En el Hospital de la Fundación Arturo López Pérez, en la comuna de Providencia, a los 88 años de edad y 68 de vocación, pasado el mediodía de este miércoles 21 de enero, partió a la Casa del Padre Sor Petra Naila Rodríguez, Hija de la Caridad, española, misionera en Chile desde 1977.
Sor Petra, que padecía desde hace unos años de leucemia y había sido víctima de problemas respiratorios, desde hace algunos meses, había recibido la Unción de los enfermos, el pasado sábado 17 de enero, de manos del Padre Fernando Macías, visitador de la CM en Chile. La acompañaba su gran amiga, por más de 60 años y compañera en el servicio a los pobres, Sor Rosa Crespo. Estaba totalmente entregada en las manos del Señor y ofrecía sus sufrimientos por las vocaciones, por los pobres y por los misioneros. Días antes habían llegado, desde España, cuatro sobrinos, para acompañarla en su pascua.
Había nacido en Anguiano, La Rioja, España, el 21 de septiembre de 1937, durante la guerra civil que azotó a la madre patria. Fue parte de una numerosa familia cristiana. A los 20 años ingresó a la Compañía de las Hijas de la Caridad y a los 40 llegó a Chile, específicamente a Punta Arenas, dispuesta a vivir y morir en la misión.
En Punta Arenas, fue destinada al Hogar de Ancianos «La paz de la tarde», trabajando junto a otras cuatro Hermanas: Sor Matilde, Sor Andrina, Sor Luzmila y sor María. Posteriormente le tocó asumir como Hermana Sirviente de la misma comunidad.
Dejado Punta Arenas, sirvió en el Hogar Villa Nazareth en Tomé; en la Comunidad de la Pincoya; en el Hogar de Ancianos San Vicente de Paúl en Iquique; en la Casa Provincial, como parte de un equipo de pastoral vocacional; en Batuco; de vuelta en la Casa Provincial, como Hermana Sirviente y como encargada del Santuario de la Medalla Milagrosa; luego fue la Hermana Sirviente de la Casa de Hermanas Mayores y luego fue destinada al Hogar El Atardecer de Macul. En los últimos meses estuvo en la Casa de la Asunción debido a su delicado estado de salud.

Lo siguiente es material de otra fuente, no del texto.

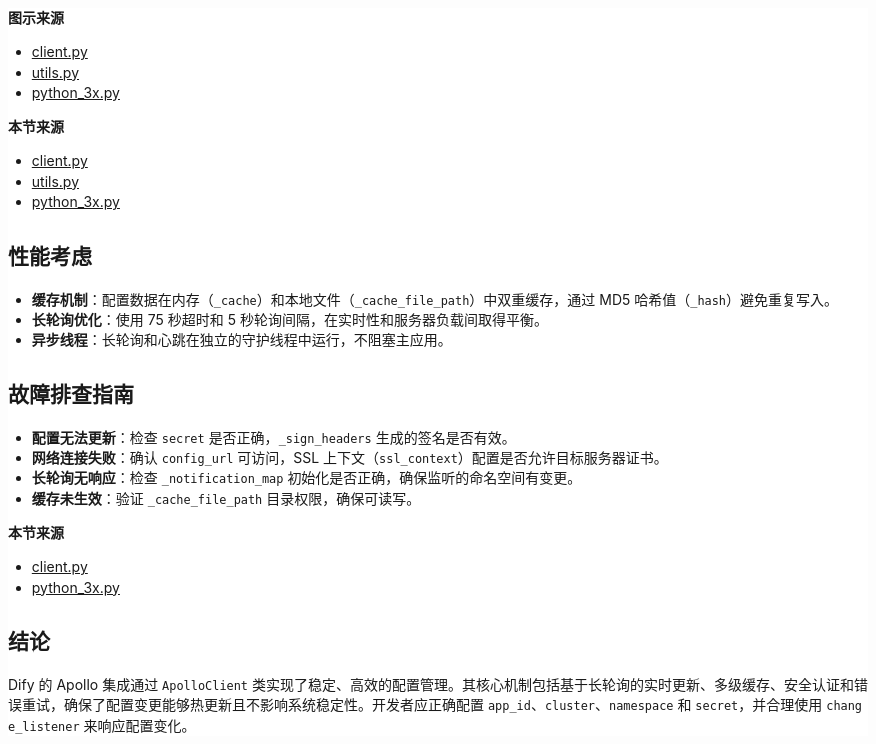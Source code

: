 **图示来源**  
- [client.py](file://api/configs/remote_settings_sources/apollo/client.py#L1-L30)
- [utils.py](file://api/configs/remote_settings_sources/apollo/utils.py#L1-L10)
- [python_3x.py](file://api/configs/remote_settings_sources/apollo/python_3x.py#L1-L44)

**本节来源**  
- [client.py](file://api/configs/remote_settings_sources/apollo/client.py#L1-L30)
- [utils.py](file://api/configs/remote_settings_sources/apollo/utils.py#L1-L10)
- [python_3x.py](file://api/configs/remote_settings_sources/apollo/python_3x.py#L1-L44)

## 性能考虑
- **缓存机制**：配置数据在内存（`_cache`）和本地文件（`_cache_file_path`）中双重缓存，通过 MD5 哈希值（`_hash`）避免重复写入。
- **长轮询优化**：使用 75 秒超时和 5 秒轮询间隔，在实时性和服务器负载间取得平衡。
- **异步线程**：长轮询和心跳在独立的守护线程中运行，不阻塞主应用。

## 故障排查指南
- **配置无法更新**：检查 `secret` 是否正确，`_sign_headers` 生成的签名是否有效。
- **网络连接失败**：确认 `config_url` 可访问，SSL 上下文（`ssl_context`）配置是否允许目标服务器证书。
- **长轮询无响应**：检查 `_notification_map` 初始化是否正确，确保监听的命名空间有变更。
- **缓存未生效**：验证 `_cache_file_path` 目录权限，确保可读写。

**本节来源**  
- [client.py](file://api/configs/remote_settings_sources/apollo/client.py#L1-L307)
- [python_3x.py](file://api/configs/remote_settings_sources/apollo/python_3x.py#L1-L44)

## 结论
Dify 的 Apollo 集成通过 `ApolloClient` 类实现了稳定、高效的配置管理。其核心机制包括基于长轮询的实时更新、多级缓存、安全认证和错误重试，确保了配置变更能够热更新且不影响系统稳定性。开发者应正确配置 `app_id`、`cluster`、`namespace` 和 `secret`，并合理使用 `change_listener` 来响应配置变化。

Además de su servicio amoroso y dedicado a los ancianos, en los distintos hogares en que trabajó, siempre tuvo una gran preocupación por las vocaciones, distinguiéndose por proponer -sin temor y siempre con una sonrisa- a cada joven de ambos géneros, el camino vocacional. Sus últimos años, además, los dedicó a extender la devoción a la Virgen de la Medalla Milagrosa, procurando que la Asociación de la Medalla Milagrosa se estableciera en cada rincón de Chile y levando la medalla y la imagen de la Virgen por todas partes.
Sus principales virtudes fueron la sencillez, la humildad, la alegría, el amor a los pobres. Se distinguió, además por profesar un gran cariño a los misioneros de la Congregación de la Misión.
Sor Petra, que se ganó el cariño y la admiración de tantas personas, por todos los lugares donde sirvió, está siendo velada en la Casa de Hermanas Mayores Nuestra señora de la Asunción, en la calle Palermo 1685, comuna de Independencia. Sus funerales tendrán lugar este sábado 24 de enero, con una misa que se celebrará en la Capilla- Santuario de la Medalla Milagrosa, ubicada en Venecia 1640, Independencia, a las 9.30 horas y posteriormente la sepultación en el Cementerio General de Santiago.